I have a Python External Transform that downloads Parquet files from an external bucket which are already structured and with a known schema (there’s a good reason for not using Data Connection). My download function just writes the files, and I’m not sure how to actually apply the schema without reading the dataset again and saving it via spark.createDataFrame
or spark.read.schema(schema).parquet(raw_path)
, as that would be computationally intensive.
After I run the below transform, I can infer the schema by clicking the “apply schema” button in the Dataset Preview, so I am looking to basically do the analogue action in Python. I guess I could make a POST request to the foundry-schema-inference/api/datasets/<dataset_rid>
API endpoint within the transform but that feels very hacky.
Finally, it would be nice to do the schema infer, but it’s also possible to get access to the hardcoded schema as a Python variable if that makes applying the schema easier.
Here’s my code:
def download_dataset(spark, credentials: 'Credential', dataset: 'TransformOutput', dataset_bucket_path: str, *,
proxy_creds: 'Credential' = None) -> None:
""" Download dataset from the GCS Bucket into the given dataset """
service_account_info = json.loads(credentials.get('service_account_json_key'))
service_account_info = frozenset(service_account_info.items()) # make hashable for cache
if proxy_creds is not None:
proxy_auth = (proxy_creds.get('proxy_username'), proxy_creds.get('proxy_password'))
else:
proxy_auth = None
def _download_file(full_source_path: str) -> None:
""" Download a single file and save to the dataset """

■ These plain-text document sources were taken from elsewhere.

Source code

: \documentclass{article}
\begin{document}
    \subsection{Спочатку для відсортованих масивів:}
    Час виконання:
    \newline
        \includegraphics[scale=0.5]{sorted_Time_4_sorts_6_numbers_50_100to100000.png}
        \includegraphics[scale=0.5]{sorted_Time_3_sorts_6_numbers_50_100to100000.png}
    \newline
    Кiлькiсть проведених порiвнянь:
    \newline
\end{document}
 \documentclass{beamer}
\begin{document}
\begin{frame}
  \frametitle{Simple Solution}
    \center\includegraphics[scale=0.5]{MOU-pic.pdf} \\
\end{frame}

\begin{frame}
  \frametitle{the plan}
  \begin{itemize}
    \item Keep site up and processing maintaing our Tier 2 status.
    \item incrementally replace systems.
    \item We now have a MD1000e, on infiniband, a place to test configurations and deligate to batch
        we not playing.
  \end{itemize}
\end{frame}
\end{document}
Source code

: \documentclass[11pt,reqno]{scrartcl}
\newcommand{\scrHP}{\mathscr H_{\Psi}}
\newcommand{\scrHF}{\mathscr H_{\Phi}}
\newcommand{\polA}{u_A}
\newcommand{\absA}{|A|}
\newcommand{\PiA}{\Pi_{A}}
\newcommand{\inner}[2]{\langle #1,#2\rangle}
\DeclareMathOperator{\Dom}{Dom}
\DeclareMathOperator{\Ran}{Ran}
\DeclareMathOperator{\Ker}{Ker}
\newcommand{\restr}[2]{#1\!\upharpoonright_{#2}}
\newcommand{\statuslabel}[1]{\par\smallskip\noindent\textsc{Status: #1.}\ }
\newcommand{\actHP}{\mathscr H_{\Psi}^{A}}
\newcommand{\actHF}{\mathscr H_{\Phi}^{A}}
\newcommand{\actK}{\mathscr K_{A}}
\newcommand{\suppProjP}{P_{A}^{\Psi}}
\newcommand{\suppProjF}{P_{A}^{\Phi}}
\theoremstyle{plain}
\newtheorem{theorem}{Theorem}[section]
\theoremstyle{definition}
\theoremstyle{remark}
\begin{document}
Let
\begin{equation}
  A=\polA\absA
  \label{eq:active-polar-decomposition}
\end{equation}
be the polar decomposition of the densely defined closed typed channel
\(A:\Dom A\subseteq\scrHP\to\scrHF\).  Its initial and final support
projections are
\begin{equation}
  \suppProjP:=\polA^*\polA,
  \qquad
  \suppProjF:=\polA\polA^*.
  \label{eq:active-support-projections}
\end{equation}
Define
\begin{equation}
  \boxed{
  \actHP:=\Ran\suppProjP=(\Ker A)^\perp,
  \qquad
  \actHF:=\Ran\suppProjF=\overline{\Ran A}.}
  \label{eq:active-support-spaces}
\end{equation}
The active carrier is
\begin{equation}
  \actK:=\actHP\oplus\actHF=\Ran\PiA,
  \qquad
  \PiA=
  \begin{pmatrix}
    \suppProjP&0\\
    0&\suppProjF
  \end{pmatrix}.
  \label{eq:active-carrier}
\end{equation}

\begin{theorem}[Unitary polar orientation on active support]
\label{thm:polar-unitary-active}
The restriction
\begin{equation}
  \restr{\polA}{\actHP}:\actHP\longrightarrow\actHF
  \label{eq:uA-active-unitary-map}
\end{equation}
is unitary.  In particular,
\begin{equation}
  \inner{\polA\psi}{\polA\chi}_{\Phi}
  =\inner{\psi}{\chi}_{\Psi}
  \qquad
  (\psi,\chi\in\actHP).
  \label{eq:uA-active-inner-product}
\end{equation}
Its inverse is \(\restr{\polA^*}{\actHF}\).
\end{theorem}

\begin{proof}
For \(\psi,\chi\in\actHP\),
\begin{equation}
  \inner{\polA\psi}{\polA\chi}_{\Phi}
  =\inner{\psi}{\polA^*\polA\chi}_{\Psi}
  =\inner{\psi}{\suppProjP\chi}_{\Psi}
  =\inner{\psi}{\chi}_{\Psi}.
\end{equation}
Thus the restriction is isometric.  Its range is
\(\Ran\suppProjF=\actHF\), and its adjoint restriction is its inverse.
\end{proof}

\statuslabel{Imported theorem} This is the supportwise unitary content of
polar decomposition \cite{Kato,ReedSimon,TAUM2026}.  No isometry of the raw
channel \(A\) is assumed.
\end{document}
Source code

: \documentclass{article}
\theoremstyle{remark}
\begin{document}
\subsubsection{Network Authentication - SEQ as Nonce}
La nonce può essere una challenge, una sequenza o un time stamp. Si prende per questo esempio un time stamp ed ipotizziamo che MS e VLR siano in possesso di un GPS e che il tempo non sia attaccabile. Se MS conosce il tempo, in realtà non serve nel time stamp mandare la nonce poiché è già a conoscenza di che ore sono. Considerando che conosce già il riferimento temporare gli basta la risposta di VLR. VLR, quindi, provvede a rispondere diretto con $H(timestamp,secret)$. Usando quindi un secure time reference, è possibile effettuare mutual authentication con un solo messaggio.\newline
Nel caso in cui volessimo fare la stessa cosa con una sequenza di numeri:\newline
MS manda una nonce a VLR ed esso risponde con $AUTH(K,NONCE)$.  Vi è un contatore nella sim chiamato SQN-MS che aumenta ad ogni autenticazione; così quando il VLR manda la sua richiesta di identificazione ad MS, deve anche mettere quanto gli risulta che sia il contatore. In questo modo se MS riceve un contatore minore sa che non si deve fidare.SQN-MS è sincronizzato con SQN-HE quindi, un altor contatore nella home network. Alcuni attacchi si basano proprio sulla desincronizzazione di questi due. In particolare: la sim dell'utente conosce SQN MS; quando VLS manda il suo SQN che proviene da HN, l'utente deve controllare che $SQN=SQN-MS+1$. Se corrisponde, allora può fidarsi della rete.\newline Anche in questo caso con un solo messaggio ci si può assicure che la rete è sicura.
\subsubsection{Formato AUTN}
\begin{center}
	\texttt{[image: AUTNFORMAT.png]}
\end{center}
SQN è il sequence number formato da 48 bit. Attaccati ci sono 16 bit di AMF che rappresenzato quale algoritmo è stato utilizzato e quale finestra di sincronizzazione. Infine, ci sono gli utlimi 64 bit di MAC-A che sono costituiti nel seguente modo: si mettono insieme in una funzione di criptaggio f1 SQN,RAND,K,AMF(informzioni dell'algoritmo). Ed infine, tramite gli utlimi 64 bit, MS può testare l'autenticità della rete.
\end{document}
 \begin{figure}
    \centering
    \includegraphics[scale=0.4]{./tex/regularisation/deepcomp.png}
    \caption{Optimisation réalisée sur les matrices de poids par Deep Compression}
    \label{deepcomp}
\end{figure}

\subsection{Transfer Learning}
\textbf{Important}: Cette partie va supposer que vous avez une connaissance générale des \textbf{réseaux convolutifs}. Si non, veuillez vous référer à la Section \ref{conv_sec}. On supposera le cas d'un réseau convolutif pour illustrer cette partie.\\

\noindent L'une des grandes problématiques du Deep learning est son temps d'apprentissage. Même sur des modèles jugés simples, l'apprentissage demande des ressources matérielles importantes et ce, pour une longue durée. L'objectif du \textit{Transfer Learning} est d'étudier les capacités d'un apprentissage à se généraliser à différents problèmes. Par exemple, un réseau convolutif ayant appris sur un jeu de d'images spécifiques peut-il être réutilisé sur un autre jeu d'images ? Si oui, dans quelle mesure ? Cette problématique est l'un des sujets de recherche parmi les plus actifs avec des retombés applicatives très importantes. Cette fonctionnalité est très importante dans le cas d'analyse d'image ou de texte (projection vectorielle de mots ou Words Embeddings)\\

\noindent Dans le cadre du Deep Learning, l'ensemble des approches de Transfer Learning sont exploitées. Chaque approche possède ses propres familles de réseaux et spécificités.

bucket = _storage.get_bucket(service_account_info, proxy_auth)
blob = bucket.blob(full_source_path)
local_path = full_source_path[len(source_prefix):] # get just the local path, i.e. bucket/dataset_name/<local path>
with dataset.filesystem().open(local_path, 'wb') as fp:
blob.download_to_file(fp)
logger.info("File '%s' downloaded to dataset path '%s'.", full_source_path, local_path)
bucket = _storage.get_bucket(service_account_info, proxy_auth)
source_prefix = _get_source_prefix(dataset_bucket_path)
full_source_paths = [blob.name for blob in bucket.list_blobs(prefix=source_prefix)]
rdd = spark.sparkContext.parallelize(full_source_paths)
rdd.foreach(_download_file)
logger.info("Full dataset (%d files) downloaded from %s", len(full_source_paths), source_prefix)
that I can just call in a compute function and it will download the files into the dataset, but without the schema:
@transform(output=...)
def compute(output, ...):
download_dataset(output, ...)